You will not be allowed to drive for 6 weeks  (insurers will not cover you in case of accident) if the joint replacement involves your right leg. If you drive an automatic and the left leg is being operated on, you may return to driving sooner should you feel confident behind the wheel and able to easily enter and exit the drivers seat.

 

Direct Anterior Approach Total Hip Replacement:

Dr Fleming usually  performs total hip replacement through the minimally invasive direct anterior approach which is an intrinsically stable procedure: therefore you do not need to modify your home toilet/chair heights.

 

Posterior Approach Total Hip Replacement:

If you are undergoing revision hip replacement or posterior approach, precautions will apply for 6 weeks following surgery. You will need to avoid sitting in low chairs and rotating the leg internally (knee inward) as this carries a dislocation risk.

 

An extend-a-hand (available from larger chemists or Bunnings), a long pair of BBQ tongs and a long shoe horn will make picking up light objects from ground level easier and can also be helpful for dressing.

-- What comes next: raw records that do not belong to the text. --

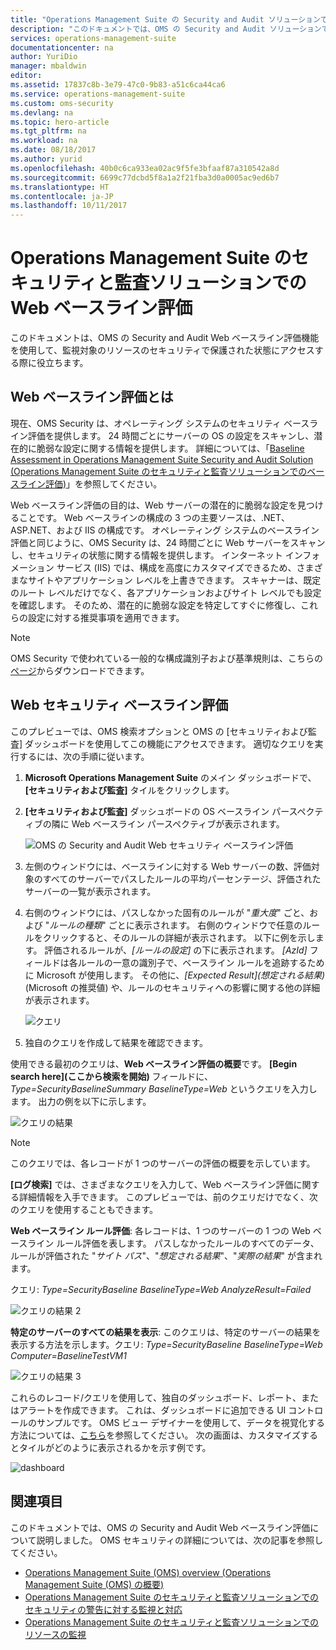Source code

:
 ```yaml
---
title: "Operations Management Suite の Security and Audit ソリューションでの Web ベースライン評価 | Microsoft Docs"
description: "このドキュメントでは、OMS の Security and Audit ソリューションでの Web ベースライン評価を使用して、コンプライアンスとセキュリティの目的で監視対象のすべての Web サーバーのベースライン評価を実行する方法を説明します。"
services: operations-management-suite
documentationcenter: na
author: YuriDio
manager: mbaldwin
editor: 
ms.assetid: 17837c8b-3e79-47c0-9b83-a51c6ca44ca6
ms.service: operations-management-suite
ms.custom: oms-security
ms.devlang: na
ms.topic: hero-article
ms.tgt_pltfrm: na
ms.workload: na
ms.date: 08/18/2017
ms.author: yurid
ms.openlocfilehash: 40b0c6ca933ea02ac9f5fe3bfaaf87a310542a8d
ms.sourcegitcommit: 6699c77dcbd5f8a1a2f21fba3d0a0005ac9ed6b7
ms.translationtype: HT
ms.contentlocale: ja-JP
ms.lasthandoff: 10/11/2017
---
```

# <a name="web-baseline-assessment-in-operations-management-suite-security-and-audit-solution"></a>Operations Management Suite のセキュリティと監査ソリューションでの Web ベースライン評価
このドキュメントは、OMS の Security and Audit Web ベースライン評価機能を使用して、監視対象のリソースのセキュリティで保護された状態にアクセスする際に役立ちます。

## <a name="what-is-web-baseline-assessment"></a>Web ベースライン評価とは
現在、OMS Security は、オペレーティング システムのセキュリティ ベースライン評価を提供します。 24 時間ごとにサーバーの OS の設定をスキャンし、潜在的に脆弱な設定に関する情報を提供します。 詳細については、「[Baseline Assessment in Operations Management Suite Security and Audit Solution (Operations Management Suite のセキュリティと監査ソリューションでのベースライン評価)](https://docs.microsoft.com/azure/operations-management-suite/oms-security-baseline)」を参照してください。

Web ベースライン評価の目的は、Web サーバーの潜在的に脆弱な設定を見つけることです。 Web ベースラインの構成の 3 つの主要ソースは、.NET、ASP.NET、および IIS の構成です。  オペレーティング システムのベースライン評価と同じように、OMS Security は、24 時間ごとに Web サーバーをスキャンし、セキュリティの状態に関する情報を提供します。  インターネット インフォメーション サービス (IIS) では、構成を高度にカスタマイズできるため、さまざまなサイトやアプリケーション レベルを上書きできます。 スキャナーは、既定のルート レベルだけでなく、各アプリケーションおよびサイト レベルでも設定を確認します。 そのため、潜在的に脆弱な設定を特定してすぐに修復し、これらの設定に対する推奨事項を適用できます。

>[!NOTE] 
>OMS Security で使われている一般的な構成識別子および基準規則は、こちらの[ページ](https://gallery.technet.microsoft.com/Azure-Security-Center-a789e335?redir=0)からダウンロードできます。


## <a name="web-security-baseline-assessment"></a>Web セキュリティ ベースライン評価

このプレビューでは、OMS 検索オプションと OMS の [セキュリティおよび監査] ダッシュボードを使用してこの機能にアクセスできます。 適切なクエリを実行するには、次の手順に従います。

1. **Microsoft Operations Management Suite** のメイン ダッシュボードで、**[セキュリティおよび監査]** タイルをクリックします。
2. **[セキュリティおよび監査]** ダッシュボードの OS ベースライン パースペクティブの隣に Web ベースライン パースペクティブが表示されます。
   
    ![OMS の Security and Audit Web セキュリティ ベースライン評価](./media/oms-security-web-baseline/oms-security-web-baseline-fig5.png)

3. 左側のウィンドウには、ベースラインに対する Web サーバーの数、評価対象のすべてのサーバーでパスしたルールの平均パーセンテージ、評価されたサーバーの一覧が表示されます。
4. 右側のウィンドウには、パスしなかった固有のルールが "*重大度*" ごと、および "*ルールの種類*" ごとに表示されます。 右側のウィンドウで任意のルールをクリックすると、そのルールの詳細が表示されます。 以下に例を示します。 評価されるルールが、*[ルールの設定]* の下に表示されます。 *[AzId]* フィールドは各ルールの一意の識別子で、ベースライン ルールを追跡するために Microsoft が使用します。 その他に、*[Expected Result]\(想定される結果\)* (Microsoft の推奨値) や、ルールのセキュリティへの影響に関する他の詳細が表示されます。
    
    ![クエリ](./media/oms-security-web-baseline/oms-security-web-baseline-fig6.png)

5. 独自のクエリを作成して結果を確認できます。 

使用できる最初のクエリは、**Web ベースライン評価の概要**です。 **[Begin search here]\(ここから検索を開始\)** フィールドに、*Type=SecurityBaselineSummary BaselineType=Web* というクエリを入力します。 出力の例を以下に示します。

![クエリの結果](./media/oms-security-web-baseline/oms-security-web-baseline-fig7.png)

>[!NOTE] 
>このクエリでは、各レコードが 1 つのサーバーの評価の概要を示しています。

**[ログ検索]** では、さまざまなクエリを入力して、Web ベースライン評価に関する詳細情報を入手できます。 このプレビューでは、前のクエリだけでなく、次のクエリを使用することもできます。

**Web ベースライン ルール評価**: 各レコードは、1 つのサーバーの 1 つの Web ベースライン ルール評価を表します。 パスしなかったルールのすべてのデータ、ルールが評価された "*サイト パス*"、"*想定される結果*"、"*実際の結果*" が含まれます。

クエリ: *Type=SecurityBaseline BaselineType=Web AnalyzeResult=Failed*

![クエリの結果 2](./media/oms-security-web-baseline/oms-security-web-baseline-fig8.png)

**特定のサーバーのすべての結果を表示**: このクエリは、特定のサーバーの結果を表示する方法を示します。クエリ: *Type=SecurityBaseline BaselineType=Web Computer=BaselineTestVM1*

![クエリの結果 3](./media/oms-security-web-baseline/oms-security-web-baseline-fig3.png)

これらのレコード/クエリを使用して、独自のダッシュボード、レポート、またはアラートを作成できます。 これは、ダッシュボードに追加できる UI コントロールのサンプルです。 OMS ビュー デザイナーを使用して、データを視覚化する方法については、[こちら](https://blogs.technet.microsoft.com/msoms/2016/06/30/oms-view-designer-visualize-your-data-your-way/)を参照してください。 次の画面は、カスタマイズするとタイルがどのように表示されるかを示す例です。

![dashboard](./media/oms-security-web-baseline/oms-security-web-baseline-fig4.png)

## <a name="see-also"></a>関連項目
このドキュメントでは、OMS の Security and Audit Web ベースライン評価について説明しました。 OMS セキュリティの詳細については、次の記事を参照してください。

* [Operations Management Suite (OMS) overview (Operations Management Suite (OMS) の概要)](operations-management-suite-overview.md)
* [Operations Management Suite のセキュリティと監査ソリューションでのセキュリティの警告に対する監視と対応](oms-security-responding-alerts.md)
* [Operations Management Suite のセキュリティと監査ソリューションでのリソースの監視](oms-security-monitoring-resources.md)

Arrange for your pets to be looked after for the first 2 weeks or make sure they stay outside - you don’t want to be tripped up by your best friend!

Make your home as clutter-free as possible. You will be using crutches for the first 7 days 

Consider installing a hand-held shower head and a wall-fixed hand rail for stability.

 

Stock up:

  • Easy-to-prepare food such as frozen meals.

  • Projects to keep you occupied during your convalescence (e.g. DVDs /videos, organising photo albums). You will be limited in your ability to travel without support and may become bored if you have not planned ahead.

 

Purchase:

Vitamin C 1000mg a day and standard iron supplements to take for the first 2 weeks after you return from hospital as this helps the soft tissues heal and the blood to regain its haemoglobin concentration after joint replacement surgery.

 

Carers need to be available for 6 weeks following surgery.

Arranging support at home: Please explore all options to ensure that you have someone with you.

Ideally, this should be day and night for approximately a week after your hospital discharge.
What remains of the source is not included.